INFINITE JEST, di David Foster Wallace.
Ho appena finito di leggere questa pietra miliare della letteratura americana, e il termine pietra in questo caso è fortemente attinente visto che parliamo di 1200 e rotti pagine per un peso di 1,960 kg.
Se non lo avessi preso in formato ebook mi sarebbe venuta la tendinite, come a un tennista.
È un libro di enorme complessità.
Labirintico, iperrealista, ossessivo, grottesco, geniale ; il punto di incontro tra Perec, i Simpson e Quentin Tarantino.
Molti dicono che è un romanzo per lettori esperti ma io non credo sia esattamente così ; non occorre avere chissà che livello culturale o capacità di comprensione del testo (che è fortemente intrecciato e ricco di flash back, quindi occhio eh), piuttosto direi che è più utile essere dei buoni ballerini. Meglio ancora delle ballerine. Bisogna farsi portare.

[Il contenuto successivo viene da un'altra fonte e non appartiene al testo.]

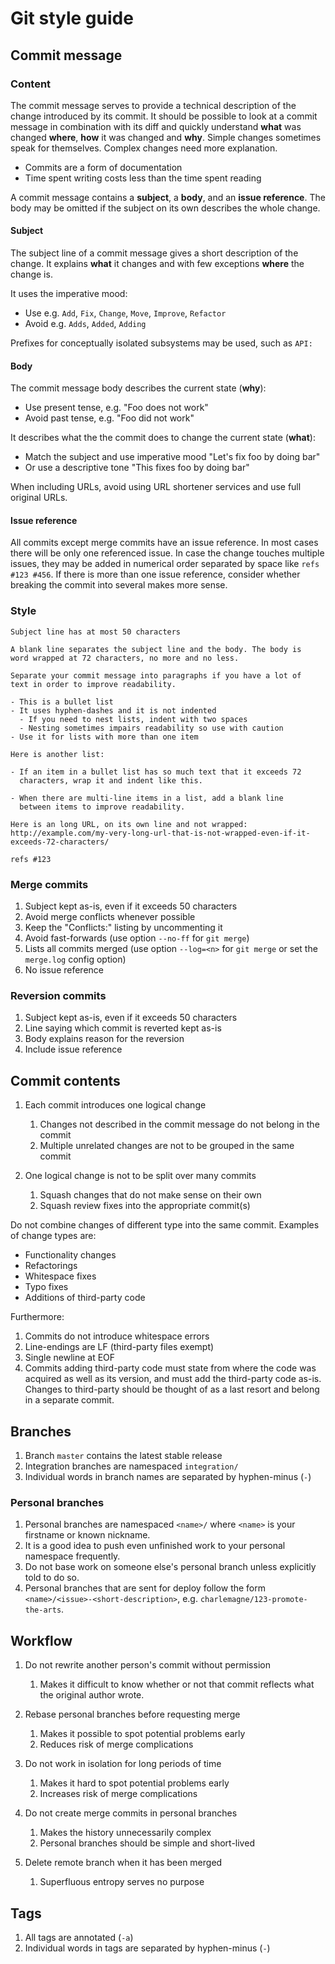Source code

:# Git style guide

## Commit message
### Content
The commit message serves to provide a technical description of the change
introduced by its commit. It should be possible to look at a commit message in
combination with its diff and quickly understand **what** was changed **where**,
**how** it was changed and **why**. Simple changes sometimes speak for
themselves. Complex changes need more explanation.

* Commits are a form of documentation
* Time spent writing costs less than the time spent reading

A commit message contains a **subject**, a **body**, and an **issue reference**.
The body may be omitted if the subject on its own describes the whole change.

#### Subject
The subject line of a commit message gives a short description of the change. It
explains **what** it changes and with few exceptions **where** the change is.

It uses the imperative mood:

* Use e.g. `Add`, `Fix`, `Change`, `Move`, `Improve`, `Refactor`
* Avoid e.g. `Adds`, `Added`, `Adding`

Prefixes for conceptually isolated subsystems may be used, such as `API: `

#### Body
The commit message body describes the current state (**why**):

* Use present tense, e.g. "Foo does not work"
* Avoid past tense, e.g. "Foo did not work"

It describes what the the commit does to change the current state (**what**):

* Match the subject and use imperative mood "Let's fix foo by doing bar"
* Or use a descriptive tone "This fixes foo by doing bar"

When including URLs, avoid using URL shortener services and use full original
URLs.

#### Issue reference
All commits except merge commits have an issue reference. In most cases there
will be only one referenced issue. In case the change touches multiple issues,
they may be added in numerical order separated by space like `refs #123 #456`.
If there is more than one issue reference, consider whether breaking the commit
into several makes more sense.

### Style
    Subject line has at most 50 characters

    A blank line separates the subject line and the body. The body is
    word wrapped at 72 characters, no more and no less.

    Separate your commit message into paragraphs if you have a lot of
    text in order to improve readability.

    - This is a bullet list
    - It uses hyphen-dashes and it is not indented
      - If you need to nest lists, indent with two spaces
      - Nesting sometimes impairs readability so use with caution
    - Use it for lists with more than one item

    Here is another list:

    - If an item in a bullet list has so much text that it exceeds 72
      characters, wrap it and indent like this.

    - When there are multi-line items in a list, add a blank line
      between items to improve readability.

    Here is an long URL, on its own line and not wrapped:
    http://example.com/my-very-long-url-that-is-not-wrapped-even-if-it-exceeds-72-characters/

    refs #123

### Merge commits
1. Subject kept as-is, even if it exceeds 50 characters
2. Avoid merge conflicts whenever possible
3. Keep the "Conflicts:" listing by uncommenting it
4. Avoid fast-forwards (use option `--no-ff` for `git merge`)
5. Lists all commits merged (use option `--log=<n>` for `git merge` or set the
   `merge.log` config option)
6. No issue reference

### Reversion commits
1. Subject kept as-is, even if it exceeds 50 characters
2. Line saying which commit is reverted kept as-is
3. Body explains reason for the reversion
4. Include issue reference

## Commit contents
1. Each commit introduces one logical change
    1. Changes not described in the commit message do not belong in the commit
    2. Multiple unrelated changes are not to be grouped in the same commit

2. One logical change is not to be split over many commits
    1. Squash changes that do not make sense on their own
    2. Squash review fixes into the appropriate commit(s)

Do not combine changes of different type into the same commit. Examples of
change types are:

* Functionality changes
* Refactorings
* Whitespace fixes
* Typo fixes
* Additions of third-party code

Furthermore:

1. Commits do not introduce whitespace errors
2. Line-endings are LF (third-party files exempt)
3. Single newline at EOF
4. Commits adding third-party code must state from where the code was acquired
   as well as its version, and must add the third-party code as-is. Changes to
   third-party should be thought of as a last resort and belong in a separate
   commit.

## Branches
1. Branch `master` contains the latest stable release
2. Integration branches are namespaced `integration/`
3. Individual words in branch names are separated by hyphen-minus (`-`)

### Personal branches
1. Personal branches are namespaced `<name>/` where `<name>` is your firstname
   or known nickname.
2. It is a good idea to push even unfinished work to your personal namespace
   frequently.
3. Do not base work on someone else's personal branch unless explicitly told to
   do so.
4. Personal branches that are sent for deploy follow the form
   `<name>/<issue>-<short-description>`, e.g.
   `charlemagne/123-promote-the-arts`.

## Workflow
1. Do not rewrite another person's commit without permission
    1. Makes it difficult to know whether or not that commit reflects what the
       original author wrote.

2. Rebase personal branches before requesting merge
    1. Makes it possible to spot potential problems early
    2. Reduces risk of merge complications

3. Do not work in isolation for long periods of time
    1. Makes it hard to spot potential problems early
    2. Increases risk of merge complications

4. Do not create merge commits in personal branches
    1. Makes the history unnecessarily complex
    2. Personal branches should be simple and short-lived

5. Delete remote branch when it has been merged
    1. Superfluous entropy serves no purpose

## Tags
1. All tags are annotated (`-a`)
2. Individual words in tags are separated by hyphen-minus (`-`)
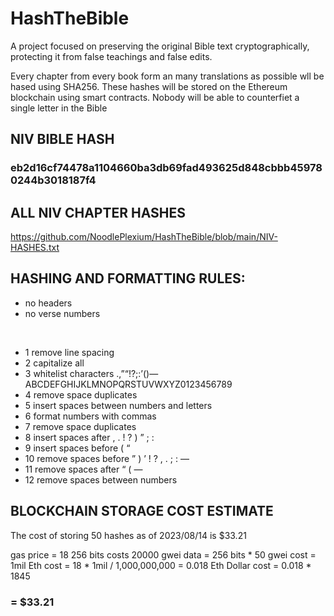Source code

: # HashTheBible
A project focused on preserving the original Bible text cryptographically, protecting it from false teachings and false edits.

Every chapter from every book form an many translations as possible wll be hased using SHA256. These hashes will be stored on the Ethereum blockchain using smart contracts.
Nobody will be able to counterfiet a single letter in the Bible



## NIV BIBLE HASH
### eb2d16cf74478a1104660ba3db69fad493625d848cbbb459780244b3018187f4

## ALL NIV CHAPTER HASHES
https://github.com/NoodlePlexium/HashTheBible/blob/main/NIV-HASHES.txt


## HASHING AND FORMATTING RULES:
- no headers
- no verse numbers
<br />

- 1 remove line spacing
- 2 capitalize all
- 3 whitelist characters  .,”“!?;:’()— ABCDEFGHIJKLMNOPQRSTUVWXYZ0123456789
- 4 remove space duplicates
- 5 insert spaces between numbers and letters
- 6 format numbers with commas
- 7 remove space duplicates
- 8 insert spaces after , . ! ? ) ” ; :
- 9 insert spaces before ( “
- 10 remove spaces before ” ) ’ ! ? , . ; : —
- 11 remove spaces after “ ( —
- 12 remove spaces between numbers



## BLOCKCHAIN STORAGE COST ESTIMATE
The cost of storing 50 hashes as of 2023/08/14 is $33.21

gas price = 18
256 bits costs 20000 gwei
data = 256 bits * 50 
gwei cost = 1mil
Eth cost = 18 * 1mil / 1,000,000,000 = 0.018 Eth
Dollar cost = 0.018 * 1845 
### = $33.21
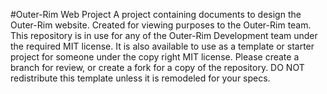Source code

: #Outer-Rim Web Project
A project containing documents to design the Outer-Rim website. Created for viewing purposes to the Outer-Rim team.
This repository is in use for any of the Outer-Rim Development team under the required MIT license.
It is also available to use as a template or starter project for someone under the copy right MIT license.
Please create a branch for review, or create a fork for a copy of the repository.
DO NOT redistribute this template unless it is remodeled for your specs.
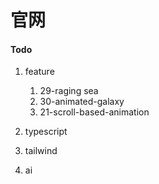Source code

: ﻿# 官网

#### Todo
1. feature
   1. 29-raging sea
   2. 30-animated-galaxy
   3. 21-scroll-based-animation

2. typescript
3. tailwind
4. ai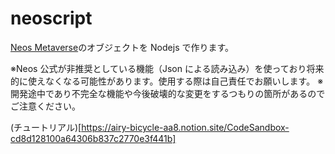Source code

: # neoscript

[Neos Metaverse](https://neos.com/)のオブジェクトを Nodejs で作ります。

※Neos 公式が非推奨としている機能（Json による読み込み）を使っており将来的に使えなくなる可能性があります。使用する際は自己責任でお願いします。
※開発途中であり不完全な機能や今後破壊的な変更をするつもりの箇所があるのでご注意ください。

(チュートリアル)[https://airy-bicycle-aa8.notion.site/CodeSandbox-cd8d128100a64306b837c2770e3f441b]
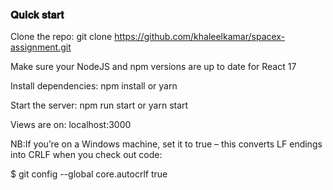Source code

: ### 𝐐𝐮𝐢𝐜𝐤 𝐬𝐭𝐚𝐫𝐭

Clone the repo: git clone https://github.com/khaleelkamar/spacex-assignment.git

Make sure your NodeJS and npm versions are up to date for React 17

Install dependencies: npm install or yarn

Start the server: npm run start or yarn start

Views are on: localhost:3000


NB:If you’re on a Windows machine, set it to true – this converts LF endings into CRLF when you check out code:

$ git config --global core.autocrlf true

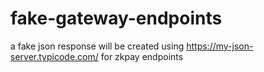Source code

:# fake-gateway-endpoints
a fake json response will be created using https://my-json-server.typicode.com/ for zkpay endpoints
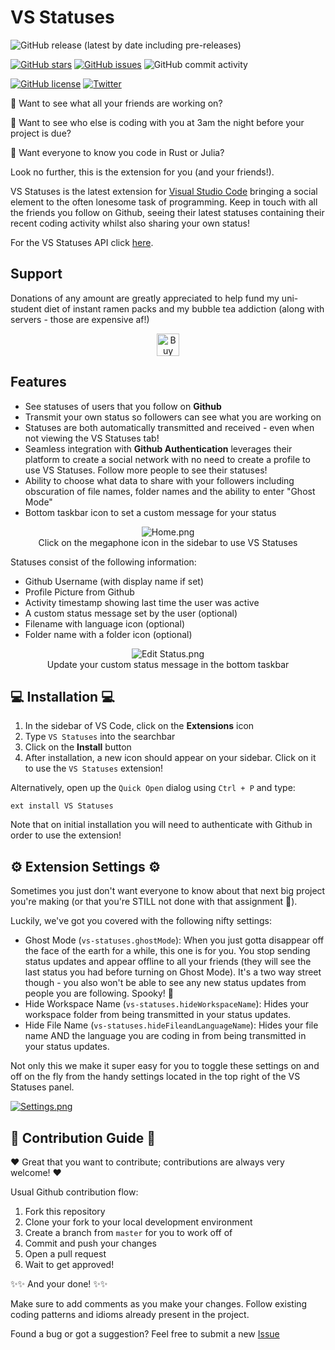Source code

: # VS Statuses

![GitHub release (latest by date including pre-releases)](https://img.shields.io/github/v/release/aleung27/VS-Statuses?include_prereleases)

[![GitHub stars](https://img.shields.io/github/stars/aleung27/VS-Statuses)](https://github.com/aleung27/VS-Statuses/stargazers)
[![GitHub issues](https://img.shields.io/github/issues/aleung27/VS-Statuses)](https://github.com/aleung27/VS-Statuses/issues)
![GitHub commit activity](https://img.shields.io/github/commit-activity/y/aleung27/VS-Statuses)

[![GitHub license](https://img.shields.io/github/license/aleung27/VS-Statuses)](https://github.com/aleung27/VS-Statuses/blob/master/LICENSE)
[![Twitter](https://img.shields.io/twitter/url?style=social&url=https%3A%2F%2Fgithub.com%2Faleung27%2FVS-Statuses)](https://twitter.com/intent/tweet?text=Wow:&url=https%3A%2F%2Fgithub.com%2Faleung27%2FVS-Statuses)

:large_orange_diamond: Want to see what all your friends are working on?

:large_orange_diamond: Want to see who else is coding with you at 3am the night before your project is due?

:large_orange_diamond: Want everyone to know you code in Rust or Julia?

Look no further, this is the extension for you (and your friends!).

VS Statuses is the latest extension for [Visual Studio Code](https://code.visualstudio.com/) bringing a social element to the often lonesome task of programming. Keep in touch with all the friends you follow on Github, seeing their latest statuses containing their recent coding activity whilst also sharing your own status!

For the VS Statuses API click [here](https://github.com/aleung27/VS-Statuses-api).

## Support

Donations of any amount are greatly appreciated to help fund my uni-student diet of instant ramen packs and my bubble tea addiction (along with servers - those are expensive af!)

<p style="text-align:center;"><a href='https://ko-fi.com/C0C73LYUO' target='_blank'><img height='36' style='border:0px;height:36px;' src='https://cdn.ko-fi.com/cdn/kofi4.png?v=2' border='0' alt='Buy Me a Coffee at ko-fi.com'/></a></p>

## Features

- See statuses of users that you follow on **Github**
- Transmit your own status so followers can see what you are working on
- Statuses are both automatically transmitted and received - even when not viewing the VS Statuses tab!
- Seamless integration with **Github Authentication** leverages their platform to create a social network with no need to create a profile to use VS Statuses. Follow more people to see their statuses!
- Ability to choose what data to share with your followers including obscuration of file names, folder names and the ability to enter "Ghost Mode"
- Bottom taskbar icon to set a custom message for your status

<figure style="text-align:center;"><img src='https://i.postimg.cc/Z5KbFkq8/Home.png' border='0' alt='Home.png'/><figcaption>Click on the megaphone icon in the sidebar to use VS Statuses</figcaption></figure>

Statuses consist of the following information:

- Github Username (with display name if set)
- Profile Picture from Github
- Activity timestamp showing last time the user was active
- A custom status message set by the user (optional)
- Filename with language icon (optional)
- Folder name with a folder icon (optional)

<figure style="text-align:center;"><img src="https://media.giphy.com/media/bB9ANTkv3MndzX2N3r/giphy.gif" border="0" alt="Edit Status.png" /><figcaption>Update your custom status message in the bottom taskbar</figcaption></figure> 

## :computer: Installation :computer:

1. In the sidebar of VS Code, click on the **Extensions** icon
2. Type `VS Statuses` into the searchbar
3. Click on the **Install** button
4. After installation, a new icon should appear on your sidebar. Click on it to use the `VS Statuses` extension!

Alternatively, open up the `Quick Open` dialog using `Ctrl + P` and type:

`ext install VS Statuses`

Note that on initial installation you will need to authenticate with Github in order to use the extension!

## :gear: Extension Settings :gear:

Sometimes you just don't want everyone to know about that next big project you're making (or that you're STILL not done with that assignment :face_with_head_bandage:).

Luckily, we've got you covered with the following nifty settings:

* Ghost Mode (`vs-statuses.ghostMode`): When you just gotta disappear off the face of the earth for a while, this one is for you. You stop sending status updates and appear offline to all your friends (they will see the last status you had before turning on Ghost Mode). It's a two way street though - you also won't be able to see any new status updates from people you are following. Spooky! :ghost:
* Hide Workspace Name (`vs-statuses.hideWorkspaceName`): Hides your workspace folder from being transmitted in your status updates.
* Hide File Name (`vs-statuses.hideFileandLanguageName`): Hides your file name AND the language you are coding in from being transmitted in your status updates.

Not only this we make it super easy for you to toggle these settings on and off on the fly from the handy settings located in the top right of the VS Statuses panel.

[![Settings.png](https://i.postimg.cc/RZ2JvRdj/Settings.png)](https://postimg.cc/9DtQpyvp)

## :handshake: Contribution Guide :handshake:

:heart: Great that you want to contribute; contributions are always very welcome! :heart:

Usual Github contribution flow:

1. Fork this repository
2. Clone your fork to your local development environment
3. Create a branch from `master` for you to work off of
4. Commit and push your changes
5. Open a pull request
6. Wait to get approved!

:sparkles::sparkles: And your done! :sparkles::sparkles:

Make sure to add comments as you make your changes. Follow existing coding patterns and idioms already present in the project.

Found a bug or got a suggestion? Feel free to submit a new [Issue](https://github.com/aleung27/VS-Statuses/issues)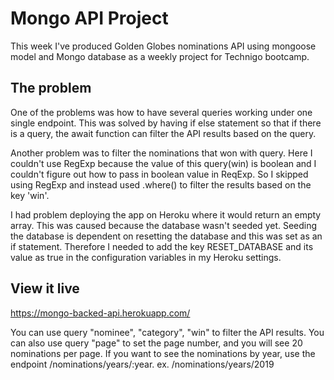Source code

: # Mongo API Project

This week I've produced Golden Globes nominations API using mongoose model and Mongo database as a weekly project for Technigo bootcamp.

## The problem

One of the problems was how to have several queries working under one single endpoint. This was solved by having if else statement so that if there is a query, the await function can filter the API results based on the query. 

Another problem was to filter the nominations that won with query. Here I couldn't use RegExp because the value of this query(win) is boolean and I couldn't figure out how to pass in boolean value in ReqExp. So I skipped using RegExp and instead used .where() to filter the results based on the key 'win'.

I had problem deploying the app on Heroku where it would return an empty array. This was caused because the database wasn't seeded yet. Seeding the database is dependent on resetting the database and this was set as an if statement. Therefore I needed to add the key RESET_DATABASE and its value as true in the configuration variables in my Heroku settings. 

## View it live

https://mongo-backed-api.herokuapp.com/

You can use query "nominee", "category", "win" to filter the API results. You can also use query "page" to set the page number, and you will see 20 nominations per page. If you want to see the nominations by year, use the endpoint /nominations/years/:year. ex. /nominations/years/2019
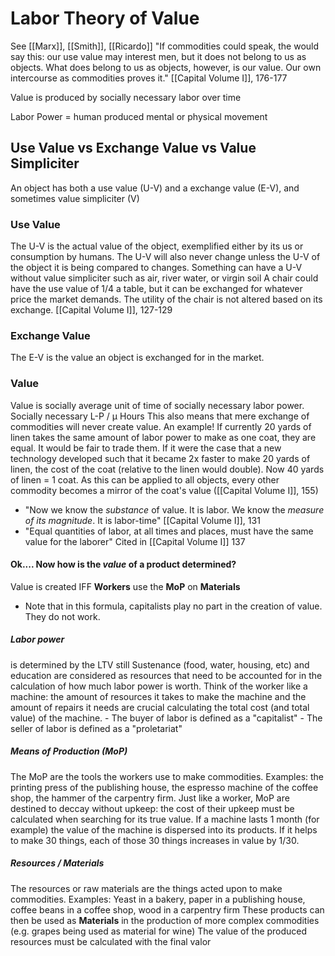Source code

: # Labor Theory of Value
See [[Marx]], [[Smith]], [[Ricardo]]
"If commodities could speak, the would say this: our use value  may interest men, but it does not belong to us as objects. What does belong to us as objects, however, is our value. Our own intercourse as commodities proves it." [[Capital Volume I]], 176-177

Value is produced by socially necessary labor over time

Labor Power = human produced mental or physical movement

## **Use Value vs Exchange Value vs Value Simpliciter**
An object has both a use value (U-V) and a exchange value (E-V), and sometimes value simpliciter (V)

### Use Value
The U-V is the actual value of the object, exemplified either by its us or consumption by humans. 
	The U-V will also never change unless the U-V of  the object it is being compared to changes. 
	Something can have a U-V without value simpliciter such as air, river water, or virgin soil
	A chair could have the use value of 1/4 a table, but it can be exchanged for whatever price the market demands. The utility of the chair is not altered based on its exchange. 
		[[Capital Volume I]], 127-129 

### Exchange Value
The E-V is the value an object is exchanged for in the market.

### Value
Value is socially average unit of time of socially necessary labor power. 
Socially necessary L-P / μ Hours
This also means that mere exchange of commodities will never create value. 
	An example!
		If currently 20 yards of linen takes the same amount of labor power to make as one coat, they are equal. It would be fair to trade them. If it were the case that a new technology developed such that it became 2x faster to make 20 yards of linen, the cost of the coat (relative to the linen would double). Now 40 yards of linen = 1 coat.
			As this can be applied to all objects, every other commodity becomes a mirror of the coat's value ([[Capital Volume I]], 155)
- "Now we know the *substance* of value. It is labor. We know the *measure of its magnitude*. It is labor-time"
	[[Capital Volume I]], 131
- "Equal quantities of labor, at all times and places, must have the same value for the laborer"
	Cited in [[Capital Volume I]] 137

#### Ok.... Now how is the *value* of a product determined?
Value is created IFF **Workers** use the **MoP** on **Materials**
- Note that in this formula, capitalists play no part in the creation of value. They do not work. 

##### Labor power 
is determined by the LTV still
Sustenance (food, water, housing, etc) and education are considered as resources that need to be accounted for in the calculation of how much labor power is worth.
	Think of the worker like a machine: the amount of resources it takes to make the machine and the amount of repairs it needs are crucial calculating the total cost (and total value) of the machine.
		- The buyer of labor is defined as a "capitalist"
		- The seller of labor is defined as a "proletariat"

##### Means of Production (MoP)
The MoP are the tools the workers use to make commodities.
	Examples: the printing press of the publishing house, the espresso machine of the coffee shop, the hammer of the carpentry firm.
	Just like a worker, MoP are destined to deccay without upkeep: the cost of their upkeep must be calculated when searching for its true value.
		If a machine lasts 1 month (for example) the value of the machine is dispersed into its products. If it helps to make 30 things, each of those 30 things increases in value by 1/30.

##### Resources /  Materials
The resources or raw materials are the things acted upon to make commodities.
	Examples: Yeast in a bakery, paper in a publishing house, coffee beans in a coffee shop, wood in a carpentry firm
	These products can then be used as **Materials** in the production of more complex commodities (e.g. grapes being used as material for wine)
		The value of the produced resources must be calculated with the final valor

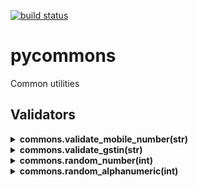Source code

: [![build status](https://github.com/navyad/pycommons/actions/workflows/app.yml/badge.svg)](https://github.com/navyad/pycommons/actions/workflows/app.yml/badge.svg)

pycommons
=========
Common utilities


## Validators
<details>
<summary><b>commons.validate_mobile_number(str)</b></summary>
Returns True or False based on if given str is a valid number or not.
<br>
</details>

<details>
<summary><b>commons.validate_gstin(str)</b></summary>
<br>
Returns True or False based on if given str is a valid GSTIN number or not.
<br>
</details>


<details>
<summary><b>commons.random_number(int)</b></summary>
<br>
Returns a random number of given length 
<br>
</details>


<details>
<summary><b>commons.random_alphanumeric(int)</b></summary>
<br>
Returns a random alphanumeric string of given length 
<br>
</details>
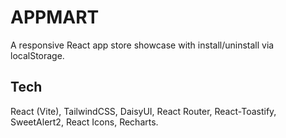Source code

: # APPMART
A responsive React app store showcase with install/uninstall via localStorage.

## Tech
React (Vite), TailwindCSS, DaisyUI, React Router, React-Toastify, SweetAlert2, React Icons, Recharts.


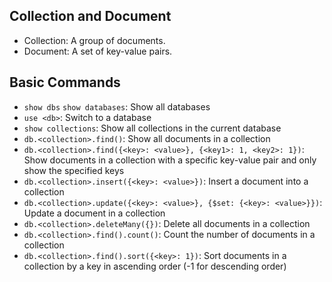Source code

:Collection and Document
------------------------
- Collection: A group of documents.
- Document: A set of key-value pairs.

Basic Commands
--------------
- `show dbs` `show databases`: Show all databases
- `use <db>`: Switch to a database
- `show collections`: Show all collections in the current database
- `db.<collection>.find()`: Show all documents in a collection
- `db.<collection>.find({<key>: <value>}, {<key1>: 1, <key2>: 1})`: Show documents in a collection with a specific key-value pair and only show the specified keys 
- `db.<collection>.insert({<key>: <value>})`: Insert a document into a collection
- `db.<collection>.update({<key>: <value>}, {$set: {<key>: <value>}})`: Update a document in a collection
- `db.<collection>.deleteMany({})`: Delete all documents in a collection
- `db.<collection>.find().count()`: Count the number of documents in a collection
- `db.<collection>.find().sort({<key>: 1})`: Sort documents in a collection by a key in ascending order (-1 for descending order)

All’inizio il mio intelletto si opponeva, si chiedeva il senso di certe scene grottesche e immagini improbabili, poi mi sono detta “basta”. Ho deciso di farmi portare a spasso senza tanti se e tanti ma; no matter what, no matter hov.
Premettendo che le cose da dire sono, appunto, infinite, vi dico cosa è rimasto a me. Lentamente, ma inesorabilmente, sono rimasta affascinata dai personaggi.
Vado col mio personale ordine.
Hal Incandenza: è colui che ho amato più di tutti. Incarna l’anedonia che, personalmente, ritengo essere il tema centrale del libro.
È un ragazzino in erba (in senso letterale) pieno di talenti ma vuoto; lo senti svuotarsi nel corso del libro. Il suo talento per il tennis, la sua memoria enciclopedica, le sue origini privilegiate, niente di tutto questo lo rende felice o gli fa provare emozioni.
L’ unico sentimento che emerge è la paura di deludere le aspettative ma nemmeno lui, in fondo, sa CHI ha paura di deludere. Ed ecco che a fronte di questa esistenza brillante e promettente, Hal ne vive un’ altra sotterranea nella quale si fa di Bob Hope (Marijuana) come non ci fosse un domani.
Avril Incandenza: mamma di Hal, donna incredibilmente alta e stranamente magnetica. Ostenta infinita empatia e cordialità, ma è incapace di un gesto di amore autentico. Personaggio di enorme complessità e contraddizioni, piena di fobie e ossessioni, mi ha affascinato tantissimo e sono molte le domande che avrei da fare su di lei.
Gatley : ex tossico ed ex ladro, stazza di un armadio a 14 ante. In fondo è l’ eroe di Infinite Jest. Lavora come sorvegliante presso la Ennet House, casa di cura per ex tossici ed ex Alcolisti, si presenta come un ottuso delinquente con un testone da dinosauro ma nel corso della vicenda viene fuori il suo lato di ragazzo per bene. Emerge la sensibilità e, perché no, una certa cavalleria.
Non puoi non fare il tifo per Gatley, unico personaggio che lascia una speranza per il futuro.
Ci sono poi Joelle (la ragazza sfigurata dalla bellezza) , Lui in persona, Orin, Mario, Pemulis… ogni personaggio di IJ è straordinariamente complesso; potrebbe originare un libro a parte, da solo.
I tossici sono notevoli.
Qui dentro si parla molto di tossicodipendenza, senza retorica e senza intenti pedagogici mi raccomando. Il tema è la compulsione a riempire il vuoto esistenziale americano (Onanistico… e questa è una storia a parte che vi consiglio di approfondire) ed è farcito di testimonianze di tossicodipendenti per lo più fulminati nel cervello, ma che in qualche modo ti spezzano il cuore.
Che dire, ve lo consiglio.
È un romanzo che più che riempirti ti svuota e non assomiglia a niente di canonico.
Un’ esperienza da fare che alla fine ti lascia molte domande, non tanto relative alla trama (che resta incompiuta) quanto alla nostra esistenza.
Domandone insomma.
E c’ è tutto Wallace, il ragazzo, la persona intendo, qui dentro…
Se vi va di sperimentare, buona lettura a voi. E auguri!